In conclusion, in the second half of the 19th century new technologies spread rapidly across the globe – the telephone, the telegraph and the elevator are only some of them. These technologies brought the need of new jobs, thus more opportunities were appearing in the lives of late-Victorian people since more workforce was needed. Men had an advantage over women, but gradually, the woman factor began to advance significantly into professional employment over men.  During the reign of Queen Victoria, Victorian feminism emerged as a political force. The New Woman started being real, it was a reaction against the traditional long-held ideas around women and femininity. This massive reaction was cause by several factors, as well as – ironically – by the reforms that were made to enfranchise men. The late-Victorian era’s newspapers, periodicals and journals promoted the luxuries and leisure of city life which was difficult to resist. For the first time in history young women left their home in order to go to work as professionals.  It was Queen Victoria herself that represented a kind of femininity focused on family, motherhood, care and respectability.
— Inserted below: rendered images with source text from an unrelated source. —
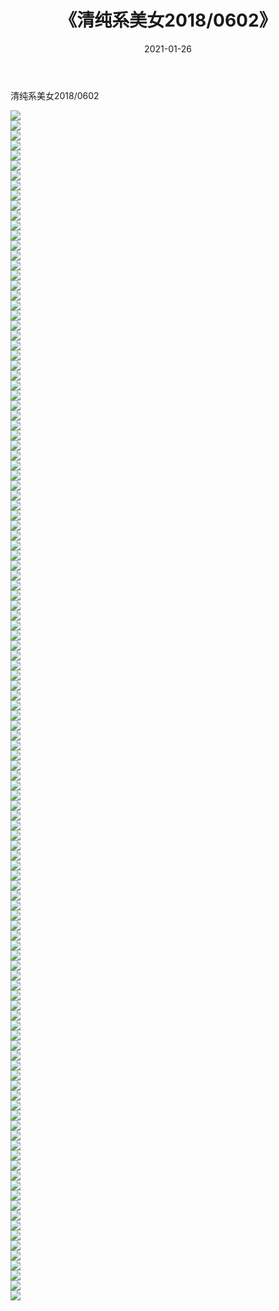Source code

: ﻿---
layout: post
title:  《清纯系美女2018/0602》
date:   2021-01-26
img: http://img.660000.xyz/Sharelink/清纯系美女/2018/0602/000.jpg
categories: [美女, 清纯, 唯美]
---

清纯系美女2018/0602

 ![](http://img.660000.xyz/Sharelink/清纯系美女/2018/0602/001.jpg) <br>![](http://img.660000.xyz/Sharelink/清纯系美女/2018/0602/002.jpg) <br>![](http://img.660000.xyz/Sharelink/清纯系美女/2018/0602/003.jpg) <br>![](http://img.660000.xyz/Sharelink/清纯系美女/2018/0602/004.jpg) <br>![](http://img.660000.xyz/Sharelink/清纯系美女/2018/0602/005.jpg) <br>![](http://img.660000.xyz/Sharelink/清纯系美女/2018/0602/006.jpg) <br>![](http://img.660000.xyz/Sharelink/清纯系美女/2018/0602/007.jpg) <br>![](http://img.660000.xyz/Sharelink/清纯系美女/2018/0602/008.jpg) <br>![](http://img.660000.xyz/Sharelink/清纯系美女/2018/0602/009.jpg) <br>![](http://img.660000.xyz/Sharelink/清纯系美女/2018/0602/010.jpg) <br>![](http://img.660000.xyz/Sharelink/清纯系美女/2018/0602/011.jpg) <br>![](http://img.660000.xyz/Sharelink/清纯系美女/2018/0602/012.jpg) <br>![](http://img.660000.xyz/Sharelink/清纯系美女/2018/0602/013.jpg) <br>![](http://img.660000.xyz/Sharelink/清纯系美女/2018/0602/014.jpg) <br>![](http://img.660000.xyz/Sharelink/清纯系美女/2018/0602/015.jpg) <br>![](http://img.660000.xyz/Sharelink/清纯系美女/2018/0602/016.jpg) <br>![](http://img.660000.xyz/Sharelink/清纯系美女/2018/0602/017.jpg) <br>![](http://img.660000.xyz/Sharelink/清纯系美女/2018/0602/018.jpg) <br>![](http://img.660000.xyz/Sharelink/清纯系美女/2018/0602/019.jpg) <br>![](http://img.660000.xyz/Sharelink/清纯系美女/2018/0602/020.jpg) <br>![](http://img.660000.xyz/Sharelink/清纯系美女/2018/0602/021.jpg) <br>![](http://img.660000.xyz/Sharelink/清纯系美女/2018/0602/022.jpg) <br>![](http://img.660000.xyz/Sharelink/清纯系美女/2018/0602/023.jpg) <br>![](http://img.660000.xyz/Sharelink/清纯系美女/2018/0602/024.jpg) <br>![](http://img.660000.xyz/Sharelink/清纯系美女/2018/0602/025.jpg) <br>![](http://img.660000.xyz/Sharelink/清纯系美女/2018/0602/026.jpg) <br>![](http://img.660000.xyz/Sharelink/清纯系美女/2018/0602/027.jpg) <br>![](http://img.660000.xyz/Sharelink/清纯系美女/2018/0602/028.jpg) <br>![](http://img.660000.xyz/Sharelink/清纯系美女/2018/0602/029.jpg) <br>![](http://img.660000.xyz/Sharelink/清纯系美女/2018/0602/030.jpg) <br>![](http://img.660000.xyz/Sharelink/清纯系美女/2018/0602/031.jpg) <br>![](http://img.660000.xyz/Sharelink/清纯系美女/2018/0602/032.jpg) <br>![](http://img.660000.xyz/Sharelink/清纯系美女/2018/0602/033.jpg) <br>![](http://img.660000.xyz/Sharelink/清纯系美女/2018/0602/034.jpg) <br>![](http://img.660000.xyz/Sharelink/清纯系美女/2018/0602/035.jpg) <br>![](http://img.660000.xyz/Sharelink/清纯系美女/2018/0602/036.jpg) <br>![](http://img.660000.xyz/Sharelink/清纯系美女/2018/0602/037.jpg) <br>![](http://img.660000.xyz/Sharelink/清纯系美女/2018/0602/038.jpg) <br>![](http://img.660000.xyz/Sharelink/清纯系美女/2018/0602/039.jpg) <br>![](http://img.660000.xyz/Sharelink/清纯系美女/2018/0602/040.jpg) <br>![](http://img.660000.xyz/Sharelink/清纯系美女/2018/0602/041.jpg) <br>![](http://img.660000.xyz/Sharelink/清纯系美女/2018/0602/042.jpg) <br>![](http://img.660000.xyz/Sharelink/清纯系美女/2018/0602/043.jpg) <br>![](http://img.660000.xyz/Sharelink/清纯系美女/2018/0602/044.jpg) <br>![](http://img.660000.xyz/Sharelink/清纯系美女/2018/0602/045.jpg) <br>![](http://img.660000.xyz/Sharelink/清纯系美女/2018/0602/046.jpg) <br>![](http://img.660000.xyz/Sharelink/清纯系美女/2018/0602/047.jpg) <br>![](http://img.660000.xyz/Sharelink/清纯系美女/2018/0602/048.jpg) <br>![](http://img.660000.xyz/Sharelink/清纯系美女/2018/0602/049.jpg) <br>![](http://img.660000.xyz/Sharelink/清纯系美女/2018/0602/050.jpg) <br>![](http://img.660000.xyz/Sharelink/清纯系美女/2018/0602/051.jpg) <br>![](http://img.660000.xyz/Sharelink/清纯系美女/2018/0602/052.jpg) <br>![](http://img.660000.xyz/Sharelink/清纯系美女/2018/0602/053.jpg) <br>![](http://img.660000.xyz/Sharelink/清纯系美女/2018/0602/054.jpg) <br>![](http://img.660000.xyz/Sharelink/清纯系美女/2018/0602/055.jpg) <br>![](http://img.660000.xyz/Sharelink/清纯系美女/2018/0602/056.jpg) <br>![](http://img.660000.xyz/Sharelink/清纯系美女/2018/0602/057.jpg) <br>![](http://img.660000.xyz/Sharelink/清纯系美女/2018/0602/058.jpg) <br>![](http://img.660000.xyz/Sharelink/清纯系美女/2018/0602/059.jpg) <br>![](http://img.660000.xyz/Sharelink/清纯系美女/2018/0602/060.jpg) <br>![](http://img.660000.xyz/Sharelink/清纯系美女/2018/0602/061.jpg) <br>![](http://img.660000.xyz/Sharelink/清纯系美女/2018/0602/062.jpg) <br>![](http://img.660000.xyz/Sharelink/清纯系美女/2018/0602/063.jpg) <br>![](http://img.660000.xyz/Sharelink/清纯系美女/2018/0602/064.jpg) <br>![](http://img.660000.xyz/Sharelink/清纯系美女/2018/0602/065.jpg) <br>![](http://img.660000.xyz/Sharelink/清纯系美女/2018/0602/066.jpg) <br>![](http://img.660000.xyz/Sharelink/清纯系美女/2018/0602/067.jpg) <br>![](http://img.660000.xyz/Sharelink/清纯系美女/2018/0602/068.jpg) <br>![](http://img.660000.xyz/Sharelink/清纯系美女/2018/0602/069.jpg) <br>![](http://img.660000.xyz/Sharelink/清纯系美女/2018/0602/070.jpg) <br>![](http://img.660000.xyz/Sharelink/清纯系美女/2018/0602/071.jpg) <br>![](http://img.660000.xyz/Sharelink/清纯系美女/2018/0602/072.jpg) <br>![](http://img.660000.xyz/Sharelink/清纯系美女/2018/0602/073.jpg) <br>![](http://img.660000.xyz/Sharelink/清纯系美女/2018/0602/074.jpg) <br>![](http://img.660000.xyz/Sharelink/清纯系美女/2018/0602/075.jpg) <br>![](http://img.660000.xyz/Sharelink/清纯系美女/2018/0602/076.jpg) <br>![](http://img.660000.xyz/Sharelink/清纯系美女/2018/0602/077.jpg) <br>![](http://img.660000.xyz/Sharelink/清纯系美女/2018/0602/078.jpg) <br>![](http://img.660000.xyz/Sharelink/清纯系美女/2018/0602/079.jpg) <br>![](http://img.660000.xyz/Sharelink/清纯系美女/2018/0602/080.jpg) <br>![](http://img.660000.xyz/Sharelink/清纯系美女/2018/0602/081.jpg) <br>![](http://img.660000.xyz/Sharelink/清纯系美女/2018/0602/082.jpg) <br>![](http://img.660000.xyz/Sharelink/清纯系美女/2018/0602/083.jpg) <br>![](http://img.660000.xyz/Sharelink/清纯系美女/2018/0602/084.jpg) <br>![](http://img.660000.xyz/Sharelink/清纯系美女/2018/0602/085.jpg) <br>![](http://img.660000.xyz/Sharelink/清纯系美女/2018/0602/086.jpg) <br>![](http://img.660000.xyz/Sharelink/清纯系美女/2018/0602/087.jpg) <br>![](http://img.660000.xyz/Sharelink/清纯系美女/2018/0602/088.jpg) <br>![](http://img.660000.xyz/Sharelink/清纯系美女/2018/0602/089.jpg) <br>![](http://img.660000.xyz/Sharelink/清纯系美女/2018/0602/090.jpg) <br>![](http://img.660000.xyz/Sharelink/清纯系美女/2018/0602/091.jpg) <br>![](http://img.660000.xyz/Sharelink/清纯系美女/2018/0602/092.jpg) <br>![](http://img.660000.xyz/Sharelink/清纯系美女/2018/0602/093.jpg) <br>![](http://img.660000.xyz/Sharelink/清纯系美女/2018/0602/094.jpg) <br>![](http://img.660000.xyz/Sharelink/清纯系美女/2018/0602/095.jpg) <br>![](http://img.660000.xyz/Sharelink/清纯系美女/2018/0602/096.jpg) <br>![](http://img.660000.xyz/Sharelink/清纯系美女/2018/0602/097.jpg) <br>![](http://img.660000.xyz/Sharelink/清纯系美女/2018/0602/098.jpg) <br>![](http://img.660000.xyz/Sharelink/清纯系美女/2018/0602/099.jpg) <br>![](http://img.660000.xyz/Sharelink/清纯系美女/2018/0602/100.jpg) <br>![](http://img.660000.xyz/Sharelink/清纯系美女/2018/0602/101.jpg) <br>![](http://img.660000.xyz/Sharelink/清纯系美女/2018/0602/102.jpg) <br>![](http://img.660000.xyz/Sharelink/清纯系美女/2018/0602/103.jpg) <br>![](http://img.660000.xyz/Sharelink/清纯系美女/2018/0602/104.jpg) <br>![](http://img.660000.xyz/Sharelink/清纯系美女/2018/0602/105.jpg) <br>![](http://img.660000.xyz/Sharelink/清纯系美女/2018/0602/106.jpg) <br>![](http://img.660000.xyz/Sharelink/清纯系美女/2018/0602/107.jpg) <br>![](http://img.660000.xyz/Sharelink/清纯系美女/2018/0602/108.jpg) <br>![](http://img.660000.xyz/Sharelink/清纯系美女/2018/0602/109.jpg) <br>![](http://img.660000.xyz/Sharelink/清纯系美女/2018/0602/110.jpg) <br>![](http://img.660000.xyz/Sharelink/清纯系美女/2018/0602/111.jpg) <br>![](http://img.660000.xyz/Sharelink/清纯系美女/2018/0602/112.jpg) <br>![](http://img.660000.xyz/Sharelink/清纯系美女/2018/0602/113.jpg) <br>![](http://img.660000.xyz/Sharelink/清纯系美女/2018/0602/114.jpg) <br>![](http://img.660000.xyz/Sharelink/清纯系美女/2018/0602/115.jpg) <br>![](http://img.660000.xyz/Sharelink/清纯系美女/2018/0602/116.jpg) <br>![](http://img.660000.xyz/Sharelink/清纯系美女/2018/0602/117.jpg) <br>![](http://img.660000.xyz/Sharelink/清纯系美女/2018/0602/118.jpg) <br>![](http://img.660000.xyz/Sharelink/清纯系美女/2018/0602/119.jpg) <br>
That is why the Victorian period is referred to as the domestic age “par excellence”.  The icon of middle-class femininity and domesticity that the New Woman adopted was that represented by their Queen. Throughout the second half of the 19th century and until the very end of the Victorian period women’s mission was not only moral but political as well. The late-Victorian New Women feminists fought for better, advanced education, more employment opportunities, improved working conditions, higher wages and, eventually, the coveted right to vote – so that women might have some influence over their fate – for both working and middle-class women.